Hiergegen wendet sich die Inhaberin der angegriffenen Marke mit der Beschwerde. Sie beantragt sinngemäß, den Beschluss der Markenstelle aufzuheben und den Widerspruch zurückzuweisen.

Eine Beschwerdebegründung ist nicht eingegangen. Die Widersprechende hat sich zur Beschwerde nicht geäußert.

II Die zulässige Beschwerde der Markeninhaberin erweist sich als begründet, da zwischen den beiderseitigen Marken eine Gefahr von Verwechslungen i. S. d. §§ 42, 9 Abs. 1 Nr. 2 MarkenG in keiner denkbaren Hinsicht besteht.
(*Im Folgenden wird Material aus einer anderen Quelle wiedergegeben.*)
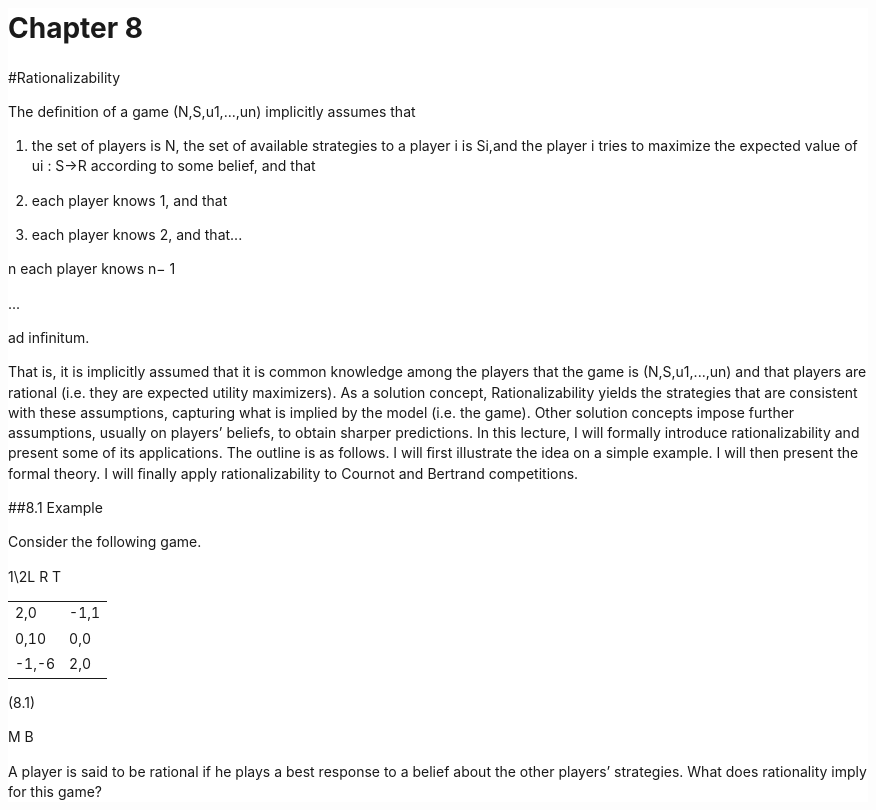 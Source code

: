 
# Chapter 8 

#Rationalizability 

The deﬁnition of a game (N,S,u1,...,un) implicitly assumes that 

1. the set of players is N, the set of available strategies to a player i is Si,and the player i tries to maximize the expected value of ui : S→R according to some belief, and that 

2.  each player knows 1, and that 
3.  each player knows 2, and that...

n	each player knows n− 1 

... 

ad inﬁnitum. 

That is, it is implicitly assumed that it is common knowledge among the players that the game is (N,S,u1,...,un) and that players are rational (i.e. they are expected utility maximizers). As a solution concept, Rationalizability yields the strategies that are consistent with these assumptions, capturing what is implied by the model (i.e. the game). Other solution concepts impose further assumptions, usually on players’ beliefs, to obtain sharper predictions. In this lecture, I will formally introduce rationalizability and present some of its applications. The outline is as follows. I will ﬁrst illustrate the idea on a simple example. I will then present the formal theory. I will ﬁnally apply rationalizability to Cournot and Bertrand competitions. 

##8.1 Example 

Consider the following game. 

1\2L R T 

<Table>
<TR>

</TR>
<TR>
<TD>2,0 </TD>
<TD>-1,1 </TD>
</TR>
<TR>
<TD>0,10 </TD>
<TD>0,0 </TD>
</TR>
<TR>
<TD>-1,-6 </TD>
<TD>2,0 </TD>
</TR>
</Table>

(8.1) 

M B 

A player is said to be rational if he plays a best response to a belief about the other players’ strategies. What does rationality imply for this game? 
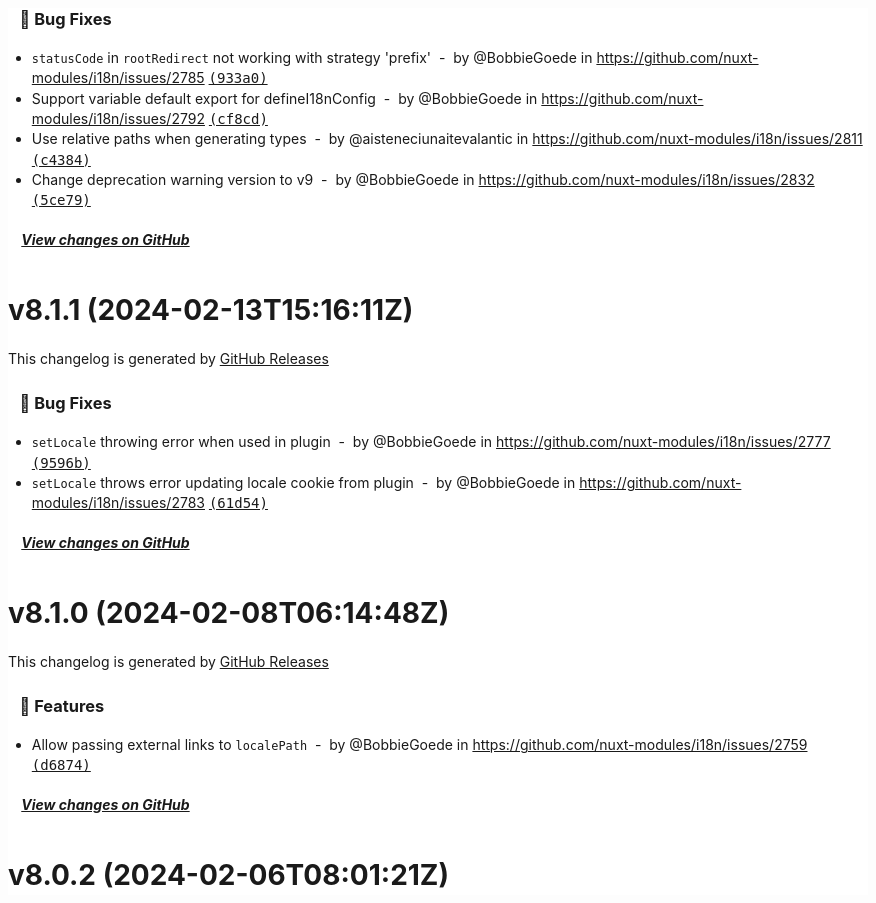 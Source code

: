 ### &nbsp;&nbsp;&nbsp;🐞 Bug Fixes

- `statusCode` in `rootRedirect` not working with strategy 'prefix' &nbsp;-&nbsp; by @BobbieGoede in https://github.com/nuxt-modules/i18n/issues/2785 [<samp>(933a0)</samp>](https://github.com/nuxt-modules/i18n/commit/933a092)
- Support variable default export for defineI18nConfig &nbsp;-&nbsp; by @BobbieGoede in https://github.com/nuxt-modules/i18n/issues/2792 [<samp>(cf8cd)</samp>](https://github.com/nuxt-modules/i18n/commit/cf8cd25)
- Use relative paths when generating types &nbsp;-&nbsp; by @aisteneciunaitevalantic in https://github.com/nuxt-modules/i18n/issues/2811 [<samp>(c4384)</samp>](https://github.com/nuxt-modules/i18n/commit/c43842f)
- Change deprecation warning version to v9 &nbsp;-&nbsp; by @BobbieGoede in https://github.com/nuxt-modules/i18n/issues/2832 [<samp>(5ce79)</samp>](https://github.com/nuxt-modules/i18n/commit/5ce798e)

##### &nbsp;&nbsp;&nbsp;&nbsp;[View changes on GitHub](https://github.com/nuxt-modules/i18n/compare/v8.1.1...v8.2.0)

# v8.1.1 (2024-02-13T15:16:11Z)

This changelog is generated by [GitHub Releases](https://github.com/nuxt-modules/i18n/releases/tag/v8.1.1)

### &nbsp;&nbsp;&nbsp;🐞 Bug Fixes

- `setLocale` throwing error when used in plugin &nbsp;-&nbsp; by @BobbieGoede in https://github.com/nuxt-modules/i18n/issues/2777 [<samp>(9596b)</samp>](https://github.com/nuxt-modules/i18n/commit/9596bb4)
- `setLocale` throws error updating locale cookie from plugin &nbsp;-&nbsp; by @BobbieGoede in https://github.com/nuxt-modules/i18n/issues/2783 [<samp>(61d54)</samp>](https://github.com/nuxt-modules/i18n/commit/61d5428)

##### &nbsp;&nbsp;&nbsp;&nbsp;[View changes on GitHub](https://github.com/nuxt-modules/i18n/compare/v8.1.0...v8.1.1)

# v8.1.0 (2024-02-08T06:14:48Z)

This changelog is generated by [GitHub Releases](https://github.com/nuxt-modules/i18n/releases/tag/v8.1.0)

### &nbsp;&nbsp;&nbsp;🚀 Features

- Allow passing external links to `localePath` &nbsp;-&nbsp; by @BobbieGoede in https://github.com/nuxt-modules/i18n/issues/2759 [<samp>(d6874)</samp>](https://github.com/nuxt-modules/i18n/commit/d6874b5)

##### &nbsp;&nbsp;&nbsp;&nbsp;[View changes on GitHub](https://github.com/nuxt-modules/i18n/compare/v8.0.2...v8.1.0)

# v8.0.2 (2024-02-06T08:01:21Z)
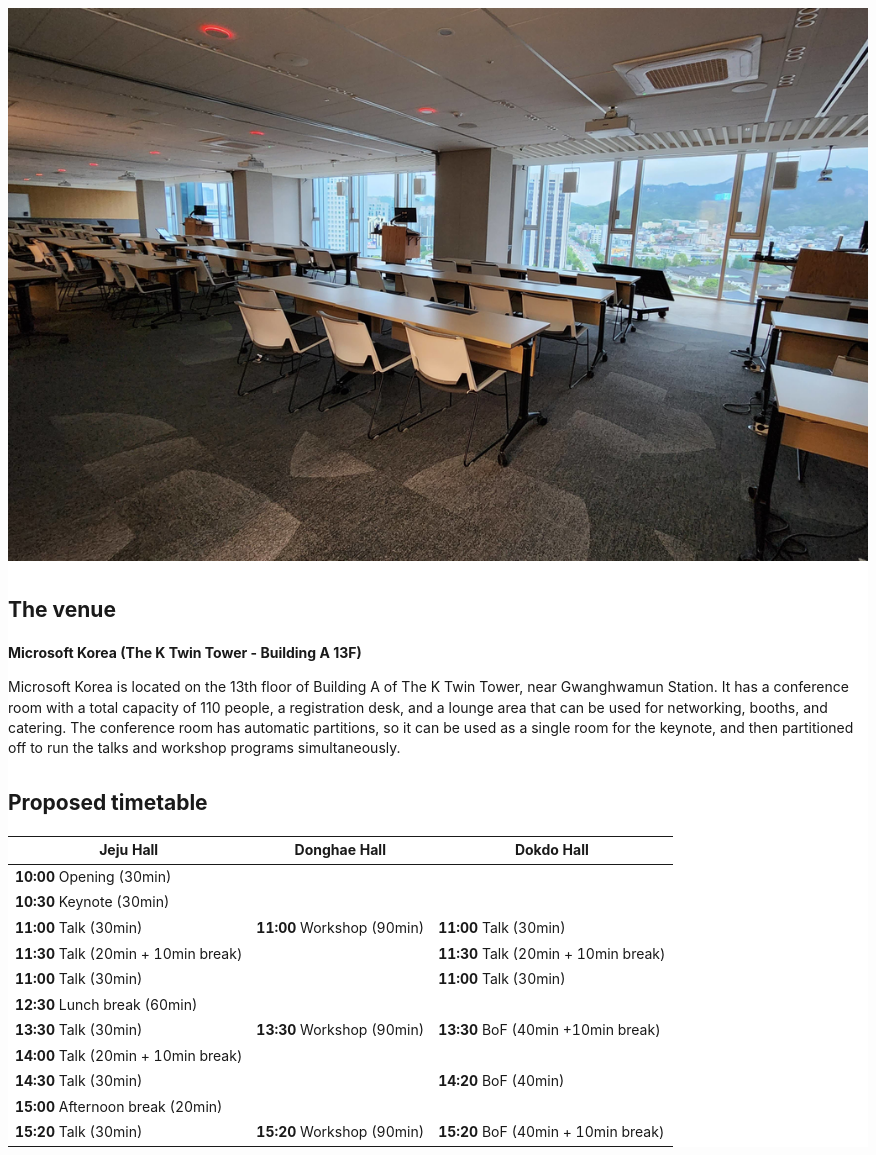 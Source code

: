   <img src="./assets/venue3.jpg" style="flex: 1">
</div>

## The venue
**Microsoft Korea (The K Twin Tower - Building A 13F)**

Microsoft Korea is located on the 13th floor of Building A of The K Twin Tower, near Gwanghwamun Station. It has a conference room with a total capacity of 110 people, a registration desk, and a lounge area that can be used for networking, booths, and catering. The conference room has automatic partitions, so it can be used as a single room for the keynote, and then partitioned off to run the talks and workshop programs simultaneously.

## Proposed timetable

| Jeju Hall | Donghae Hall | Dokdo Hall |
| --- | --- | --- |
| **10:00** Opening (30min) | | |
| **10:30** Keynote (30min) | | |
| **11:00** Talk (30min) | **11:00** Workshop (90min) | **11:00** Talk (30min) |
| **11:30** Talk (20min + 10min break) | | **11:30** Talk (20min + 10min break) |
| **11:00** Talk (30min) | | **11:00** Talk (30min) |
| **12:30** Lunch break (60min) | | |
| **13:30** Talk (30min) | **13:30** Workshop (90min) | **13:30** BoF (40min +10min break) |
| **14:00** Talk (20min + 10min break) | | |
| **14:30** Talk (30min) | | **14:20** BoF (40min) |
| **15:00** Afternoon break (20min) | | |
| **15:20** Talk (30min) | **15:20** Workshop (90min) | **15:20** BoF (40min + 10min break) |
Nach den genannten Vorschriften ist eine Marke zu löschen, wenn und soweit wegen ihrer Ähnlichkeit mit einer angemeldeten oder eingetragenen Marke mit älterem Zeitrang und der Ähnlichkeit der durch die beiden Marken erfassten Waren oder Dienstleistungen für das Publikum die Gefahr von Verwechslungen besteht, einschließlich der Gefahr, dass die Marken gedanklich miteinander in Verbindung gebracht werden. Für die Frage der Verwechslungsgefahr ist von dem allgemeinen kennzeichenrechtlichen Grundsatz einer Wechselwirkung zwischen allen in Betracht kommenden Faktoren, insbesondere der Ähnlichkeit der zu beurteilenden Marken und Waren und der Kennzeichnungskraft der älteren Marke, in der Weise auszugehen, dass ein geringerer Grad der Ähnlichkeit der Waren und Dienstleistungen durch einen höheren Grad der Ähnlichkeit der Marken oder durch eine gesteigerte Kennzeichnungskraft der älteren Marke ausgeglichen werden kann und umgekehrt (st. Rspr.; vgl. u. a. BGH GRUR 2005, 427, 428 - Lila Schokolade; GRUR 2005, 513, 514 - MEY/Ella May).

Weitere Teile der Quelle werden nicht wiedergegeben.